All we heard about last summer was how stupid the Yankees were to leave Whitlock (a complete wild card, at the time) unprotected, giving Boston a bullpen ace so good that he was rewarded this winter with a four-year, $18.75 million extension that will keep him in place through the age of 32. Then, he was briefly made a starter, and got Joba Chamberlain’d into a few tough outings before a hip injury landed him in the IL.
Am I poking the bear by writing this? No! This has nothing to do with Whitlock’s performance, which was astounding in 2021, has been very good (again, except a few poor starts) this year, and might eventually lead him on a path to being an effective contributor with the Sox for years to come (though that feels less likely now than it did last fall).
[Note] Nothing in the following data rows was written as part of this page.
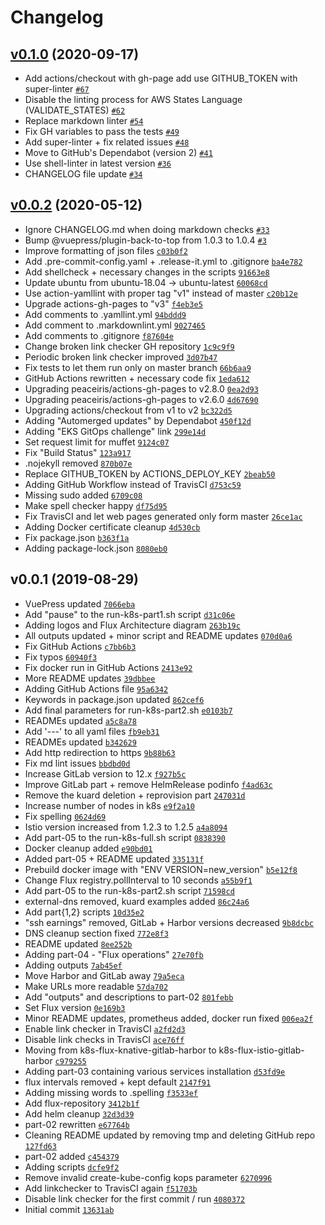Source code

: # Changelog

## [v0.1.0](https://github.com/ruzickap/k8s-flux-istio-gitlab-harbor/compare/v0.0.2...v0.1.0) (2020-09-17)

- Add actions/checkout with gh-page add use GITHUB_TOKEN with super-linter [`#67`](https://github.com/ruzickap/k8s-flux-istio-gitlab-harbor/pull/67)
- Disable the linting process for AWS States Language (VALIDATE_STATES) [`#62`](https://github.com/ruzickap/k8s-flux-istio-gitlab-harbor/pull/62)
- Replace markdown linter [`#54`](https://github.com/ruzickap/k8s-flux-istio-gitlab-harbor/pull/54)
- Fix GH variables to pass the tests [`#49`](https://github.com/ruzickap/k8s-flux-istio-gitlab-harbor/pull/49)
- Add super-linter + fix related issues [`#48`](https://github.com/ruzickap/k8s-flux-istio-gitlab-harbor/pull/48)
- Move to GitHub's Dependabot (version 2) [`#41`](https://github.com/ruzickap/k8s-flux-istio-gitlab-harbor/pull/41)
- Use shell-linter in latest version [`#36`](https://github.com/ruzickap/k8s-flux-istio-gitlab-harbor/pull/36)
- CHANGELOG file update [`#34`](https://github.com/ruzickap/k8s-flux-istio-gitlab-harbor/pull/34)

## [v0.0.2](https://github.com/ruzickap/k8s-flux-istio-gitlab-harbor/compare/v0.0.1...v0.0.2) (2020-05-12)

- Ignore CHANGELOG.md when doing markdown checks [`#33`](https://github.com/ruzickap/k8s-flux-istio-gitlab-harbor/pull/33)
- Bump @vuepress/plugin-back-to-top from 1.0.3 to 1.0.4 [`#3`](https://github.com/ruzickap/k8s-flux-istio-gitlab-harbor/pull/3)
- Improve formatting of json files [`c03b0f2`](https://github.com/ruzickap/k8s-flux-istio-gitlab-harbor/commit/c03b0f292f1808c9a14bde814324bab207cf7e83)
- Add .pre-commit-config.yaml + .release-it.yml to .gitignore [`ba4e782`](https://github.com/ruzickap/k8s-flux-istio-gitlab-harbor/commit/ba4e782fa5c57f35814db4e2829f60d524a51015)
- Add shellcheck + necessary changes in the scripts [`91663e8`](https://github.com/ruzickap/k8s-flux-istio-gitlab-harbor/commit/91663e8940e689d249ae2024aca504276da3b86a)
- Update ubuntu from ubuntu-18.04 -&gt; ubuntu-latest [`60068cd`](https://github.com/ruzickap/k8s-flux-istio-gitlab-harbor/commit/60068cde2a8db6e079bb2d66526c7e374a491b99)
- Use action-yamllint with proper tag "v1" instead of master [`c20b12e`](https://github.com/ruzickap/k8s-flux-istio-gitlab-harbor/commit/c20b12e69de1fe2b46f2d16dd0ca8108c91eabfb)
- Upgrade actions-gh-pages to "v3" [`f4eb3e5`](https://github.com/ruzickap/k8s-flux-istio-gitlab-harbor/commit/f4eb3e50e3a746533b81617f12a74387a578009b)
- Add comments to .yamllint.yml [`94bddd9`](https://github.com/ruzickap/k8s-flux-istio-gitlab-harbor/commit/94bddd9b97b239111417fce3433adc26d2d078ce)
- Add comment to .markdownlint.yml [`9027465`](https://github.com/ruzickap/k8s-flux-istio-gitlab-harbor/commit/9027465666eb6f12e66d8612eeba0668855540fe)
- Add comments to .gitignore [`f87604e`](https://github.com/ruzickap/k8s-flux-istio-gitlab-harbor/commit/f87604e99dad8fbee407663e6ec48e7b679d9dc1)
- Change broken link checker GH repository [`1c9c9f9`](https://github.com/ruzickap/k8s-flux-istio-gitlab-harbor/commit/1c9c9f9ecdb308bd49d8724cf46ce22eee857ace)
- Periodic broken link checker improved [`3d07b47`](https://github.com/ruzickap/k8s-flux-istio-gitlab-harbor/commit/3d07b47c3c9e848e23d28f06706f8168dc76f14d)
- Fix tests to let them run only on master branch [`66b6aa9`](https://github.com/ruzickap/k8s-flux-istio-gitlab-harbor/commit/66b6aa96bd8d6dfccc5d696a844e05cd02421def)
- GitHub Actions rewritten + necessary code fix [`1eda612`](https://github.com/ruzickap/k8s-flux-istio-gitlab-harbor/commit/1eda61277c1bf7e94b874ea151927c56da6fc972)
- Upgrading peaceiris/actions-gh-pages to v2.8.0 [`0ea2d93`](https://github.com/ruzickap/k8s-flux-istio-gitlab-harbor/commit/0ea2d93b26f72f409b5e8c05b5a989f892f9dc3a)
- Upgrading peaceiris/actions-gh-pages to v2.6.0 [`4d67690`](https://github.com/ruzickap/k8s-flux-istio-gitlab-harbor/commit/4d676905d4f17bb304444dab83d99f7eac0c4f33)
- Upgrading actions/checkout from v1 to v2 [`bc322d5`](https://github.com/ruzickap/k8s-flux-istio-gitlab-harbor/commit/bc322d54a3f1815d1534ef456c84c255b7e9b69a)
- Adding "Automerged updates" by Dependabot [`450f12d`](https://github.com/ruzickap/k8s-flux-istio-gitlab-harbor/commit/450f12d028327c0ecade249108807c529959e31c)
- Adding "EKS GitOps challenge" link [`299e14d`](https://github.com/ruzickap/k8s-flux-istio-gitlab-harbor/commit/299e14d90f9c9f77360756d00f14e3d64c74d638)
- Set request limit for muffet [`9124c07`](https://github.com/ruzickap/k8s-flux-istio-gitlab-harbor/commit/9124c0788282eeb11c784487c174f88a040beeb6)
- Fix "Build Status" [`123a917`](https://github.com/ruzickap/k8s-flux-istio-gitlab-harbor/commit/123a917f7a21beef4e02c31a1b6ea5378098a476)
- .nojekyll removed [`870b07e`](https://github.com/ruzickap/k8s-flux-istio-gitlab-harbor/commit/870b07e97b663ef50b0da2235b2d78cd7e548752)
- Replace GITHUB_TOKEN by ACTIONS_DEPLOY_KEY [`2beab50`](https://github.com/ruzickap/k8s-flux-istio-gitlab-harbor/commit/2beab506cbaca42a45bbdb49e5b36edf5d65ef06)
- Adding GitHub Workflow instead of TravisCI [`d753c59`](https://github.com/ruzickap/k8s-flux-istio-gitlab-harbor/commit/d753c5908ad86b5db07283d52a947259cd1003f5)
- Missing sudo added [`6709c08`](https://github.com/ruzickap/k8s-flux-istio-gitlab-harbor/commit/6709c08de6a1df1167ed5436c854bdb99a37f31a)
- Make spell checker happy [`df75d95`](https://github.com/ruzickap/k8s-flux-istio-gitlab-harbor/commit/df75d956a740e357c76c7959993281b277fdc7a1)
- Fix TravisCI and let web pages generated only form master [`26ce1ac`](https://github.com/ruzickap/k8s-flux-istio-gitlab-harbor/commit/26ce1ac0e176cf0672e18a2085cf2f35c989bb01)
- Adding Docker certificate cleanup [`4d530cb`](https://github.com/ruzickap/k8s-flux-istio-gitlab-harbor/commit/4d530cbb97acc94afab0c043564b50a196c00aca)
- Fix package.json [`b363f1a`](https://github.com/ruzickap/k8s-flux-istio-gitlab-harbor/commit/b363f1aafbc6d0f00a0a118d7ccc91f7a94db9c0)
- Adding package-lock.json [`8080eb0`](https://github.com/ruzickap/k8s-flux-istio-gitlab-harbor/commit/8080eb01d7c1b5de5d8d196f9cd25e53b5ac94fa)

## v0.0.1 (2019-08-29)

- VuePress updated [`7066eba`](https://github.com/ruzickap/k8s-flux-istio-gitlab-harbor/commit/7066eba22f9b5b9aeda0b353daa618e264725f43)
- Add "pause" to the run-k8s-part1.sh script [`d31c06e`](https://github.com/ruzickap/k8s-flux-istio-gitlab-harbor/commit/d31c06e5f2ba313cf93a221e882a7004437b936f)
- Adding logos and Flux Architecture diagram [`263b19c`](https://github.com/ruzickap/k8s-flux-istio-gitlab-harbor/commit/263b19c023a744d849b3d8393e712c4207e722d4)
- All outputs updated + minor script and README updates [`070d0a6`](https://github.com/ruzickap/k8s-flux-istio-gitlab-harbor/commit/070d0a6271d1fefcc1a3bfad50fd5bb3427ef8a7)
- Fix GitHub Actions [`c7bb6b3`](https://github.com/ruzickap/k8s-flux-istio-gitlab-harbor/commit/c7bb6b3214cf094b533d8e03285f80389e65d408)
- Fix typos [`60940f3`](https://github.com/ruzickap/k8s-flux-istio-gitlab-harbor/commit/60940f32d18fde95b958445fa2ba66a7ff1827f6)
- Fix docker run in GitHub Actions [`2413e92`](https://github.com/ruzickap/k8s-flux-istio-gitlab-harbor/commit/2413e92dfa0e3beb0734ab8d1f33fd03f3ac8949)
- More README updates [`39dbbee`](https://github.com/ruzickap/k8s-flux-istio-gitlab-harbor/commit/39dbbee6f36b82f0cb22250a6738c3e1c8c987ae)
- Adding GitHub Actions file [`95a6342`](https://github.com/ruzickap/k8s-flux-istio-gitlab-harbor/commit/95a6342a495291c4448257a2813779d912c0b974)
- Keywords in package.json updated [`862cef6`](https://github.com/ruzickap/k8s-flux-istio-gitlab-harbor/commit/862cef604bad2e2d6005f5b86ab60923ead2f8de)
- Add final parameters for run-k8s-part2.sh [`e0103b7`](https://github.com/ruzickap/k8s-flux-istio-gitlab-harbor/commit/e0103b717ae11129ab5fc96f5fe70d0fa3b00ae3)
- READMEs updated [`a5c8a78`](https://github.com/ruzickap/k8s-flux-istio-gitlab-harbor/commit/a5c8a78d763e75b307e33b473c738ab4f66fcd46)
- Add '---' to all yaml files [`fb9eb31`](https://github.com/ruzickap/k8s-flux-istio-gitlab-harbor/commit/fb9eb31058dbee2d30c448413fe7c9aac3a64a93)
- READMEs updated [`b342629`](https://github.com/ruzickap/k8s-flux-istio-gitlab-harbor/commit/b3426298f2449588ab2f8467beb80bb64d9b3c87)
- Add http redirection to https [`9b88b63`](https://github.com/ruzickap/k8s-flux-istio-gitlab-harbor/commit/9b88b635079bc730f890ada45bcde945d5029cdc)
- Fix md lint issues [`bbdbd0d`](https://github.com/ruzickap/k8s-flux-istio-gitlab-harbor/commit/bbdbd0d04ccdb6f4f86009847cb3d0cdd0004d29)
- Increase GitLab version to 12.x [`f927b5c`](https://github.com/ruzickap/k8s-flux-istio-gitlab-harbor/commit/f927b5c69bc2f7871e00b6890cc26bbdfdf9fa01)
- Improve GitLab part + remove HelmRelease podinfo [`f4ad63c`](https://github.com/ruzickap/k8s-flux-istio-gitlab-harbor/commit/f4ad63c6ac62f669dfe0cf994c8348295fd61813)
- Remove the kuard deletion + reprovision part [`247031d`](https://github.com/ruzickap/k8s-flux-istio-gitlab-harbor/commit/247031df915e213fd5b44bec632f3a0eaebc6663)
- Increase number of nodes in k8s [`e9f2a10`](https://github.com/ruzickap/k8s-flux-istio-gitlab-harbor/commit/e9f2a1078967d954563e24741577900124abca23)
- Fix spelling [`0624d69`](https://github.com/ruzickap/k8s-flux-istio-gitlab-harbor/commit/0624d695f00bff421bf7bb5fb99c7aef6e58bd15)
- Istio version increased from 1.2.3 to 1.2.5 [`a4a8094`](https://github.com/ruzickap/k8s-flux-istio-gitlab-harbor/commit/a4a8094dc3a3510187df26e4e2fc2996b81543b5)
- Add part-05 to the run-k8s-full.sh script [`0838390`](https://github.com/ruzickap/k8s-flux-istio-gitlab-harbor/commit/08383901ed711f498daca61e4d90fa63df10f139)
- Docker cleanup added [`e90bd01`](https://github.com/ruzickap/k8s-flux-istio-gitlab-harbor/commit/e90bd013130678b8c09c4fd5b8976628811058ca)
- Added part-05 + README updated [`335131f`](https://github.com/ruzickap/k8s-flux-istio-gitlab-harbor/commit/335131f69c027d2fadee7258244400ff20a907fd)
- Prebuild docker image with "ENV VERSION=new_version" [`b5e12f8`](https://github.com/ruzickap/k8s-flux-istio-gitlab-harbor/commit/b5e12f87d9e814e3baa72752ae3410441fc7dfac)
- Change Flux registry.pollInterval to 10 seconds [`a55b9f1`](https://github.com/ruzickap/k8s-flux-istio-gitlab-harbor/commit/a55b9f17f4c53d2800982d1b3cfbf0aeb36095ad)
- Add part-05 to the run-k8s-part2.sh script [`71598cd`](https://github.com/ruzickap/k8s-flux-istio-gitlab-harbor/commit/71598cde88707c7c6a6fab84c4a56cd2e0d29dec)
- external-dns removed, kuard examples added [`86c24a6`](https://github.com/ruzickap/k8s-flux-istio-gitlab-harbor/commit/86c24a687f0deef0ec9056e52cd1cae7b4b0954f)
- Add part{1,2} scripts [`10d35e2`](https://github.com/ruzickap/k8s-flux-istio-gitlab-harbor/commit/10d35e25c6c7ba5080aa74b46757ba26e758c025)
- "ssh earnings" removed, GitLab + Harbor versions decreased [`9b8dcbc`](https://github.com/ruzickap/k8s-flux-istio-gitlab-harbor/commit/9b8dcbc2706e4a5f3d37fa19cde00383027ed52d)
- DNS cleanup section fixed [`772e8f3`](https://github.com/ruzickap/k8s-flux-istio-gitlab-harbor/commit/772e8f3885ff5bf4dbdc1c15644fdda799970cbe)
- README updated [`8ee252b`](https://github.com/ruzickap/k8s-flux-istio-gitlab-harbor/commit/8ee252b1f6247abe2f264e149be8c636fbb3b684)
- Adding part-04 - "Flux operations" [`27e70fb`](https://github.com/ruzickap/k8s-flux-istio-gitlab-harbor/commit/27e70fb2f0d873fe5e89613235713814f3000d8a)
- Adding outputs [`7ab45ef`](https://github.com/ruzickap/k8s-flux-istio-gitlab-harbor/commit/7ab45ef543267f1e9e8f6f0d81a12176f413d0a5)
- Move Harbor and GitLab away [`79a5eca`](https://github.com/ruzickap/k8s-flux-istio-gitlab-harbor/commit/79a5ecac03398f1629c610fe103d78f64b1bb6bc)
- Make URLs more readable [`57da702`](https://github.com/ruzickap/k8s-flux-istio-gitlab-harbor/commit/57da7022c98cf50b9923154f80f97f5abebd9acb)
- Add "outputs" and descriptions to part-02 [`801febb`](https://github.com/ruzickap/k8s-flux-istio-gitlab-harbor/commit/801febb066e2fcea8a7dbc0de2f875748edcb0d1)
- Set Flux version [`0e169b3`](https://github.com/ruzickap/k8s-flux-istio-gitlab-harbor/commit/0e169b33dd16c918a06c5743124fd87bc602b827)
- Minor README updates, prometheus added, docker run fixed [`006ea2f`](https://github.com/ruzickap/k8s-flux-istio-gitlab-harbor/commit/006ea2f88dc0d7b1b9ab6961688384427a246b45)
- Enable link checker in TravisCI [`a2fd2d3`](https://github.com/ruzickap/k8s-flux-istio-gitlab-harbor/commit/a2fd2d305f6c9ed5a406488e438cedb2acb71208)
- Disable link checks in TravisCI [`ace76ff`](https://github.com/ruzickap/k8s-flux-istio-gitlab-harbor/commit/ace76ff864be47c53d974ec6db514f52fec0236e)
- Moving from k8s-flux-knative-gitlab-harbor to k8s-flux-istio-gitlab-harbor [`c979255`](https://github.com/ruzickap/k8s-flux-istio-gitlab-harbor/commit/c9792558d0be5ca7c825372d29c1daf8b2c7cee4)
- Adding part-03 containing various services installation [`d53fd9e`](https://github.com/ruzickap/k8s-flux-istio-gitlab-harbor/commit/d53fd9eaf6a7dd6b5872426009e039fe87d0b91b)
- flux intervals removed + kept default [`2147f91`](https://github.com/ruzickap/k8s-flux-istio-gitlab-harbor/commit/2147f912034b7a479c43dc4eb7c3ce69ee9122a1)
- Adding missing words to .spelling [`f3533ef`](https://github.com/ruzickap/k8s-flux-istio-gitlab-harbor/commit/f3533efe982a249ee96821148ad552d5668000a2)
- Add flux-repository [`3412b1f`](https://github.com/ruzickap/k8s-flux-istio-gitlab-harbor/commit/3412b1f7a69b46adb0866aa16d2f45298a83d685)
- Add helm cleanup [`32d3d39`](https://github.com/ruzickap/k8s-flux-istio-gitlab-harbor/commit/32d3d3948f5d9d6e68a10e42fbc139303e911f45)
- part-02 rewritten [`e67764b`](https://github.com/ruzickap/k8s-flux-istio-gitlab-harbor/commit/e67764bd62b262bfdd582d5ec7cb1ec6ced6c2ae)
- Cleaning README updated by removing tmp and deleting GitHub repo [`127fd63`](https://github.com/ruzickap/k8s-flux-istio-gitlab-harbor/commit/127fd637c8f557b04a6b0ae26c26796b815276d1)
- part-02 added [`c454379`](https://github.com/ruzickap/k8s-flux-istio-gitlab-harbor/commit/c45437903aa69dcc6b7951cd461dda201c605da4)
- Adding scripts [`dcfe9f2`](https://github.com/ruzickap/k8s-flux-istio-gitlab-harbor/commit/dcfe9f2acb9f20f51e9f84977f2344bdaa00f1a2)
- Remove invalid create-kube-config kops parameter [`6270996`](https://github.com/ruzickap/k8s-flux-istio-gitlab-harbor/commit/62709968e9c1182dba4c2c72580575973fdd120f)
- Add linkchecker to TravisCI again [`f51703b`](https://github.com/ruzickap/k8s-flux-istio-gitlab-harbor/commit/f51703b7d72c9eca13bf887cdb65930c469a0c2b)
- Disable link checker for the first commit / run [`4080372`](https://github.com/ruzickap/k8s-flux-istio-gitlab-harbor/commit/4080372e450e5d8f319b4706b0d460edf5b70212)
- Initial commit [`13631ab`](https://github.com/ruzickap/k8s-flux-istio-gitlab-harbor/commit/13631ab40556a5c4dd24652915048d35398c7d6c)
It just has to do with how much pitching depth the Yankees have accrued and developed in the past 18 months, as well as the long-term deal Boston paid way ahead of time for Whitlock’s services, guaranteeing him a roster spot.
There’s a new and thorough argument for reliever fungibility cropping up every day across all parts of MLB. Even the Red Sox have randomly replaced Whitlock in the bullpen with a man nobody’s ever heard of named John Schreiber.
And now that Whitlock is something between a reliever and starter and comes with an expensive long-term deal, Yankee fans are still supposed to rue the day they lost him?
Yankees really supposed to regret losing Garrett Whitlock? We sure?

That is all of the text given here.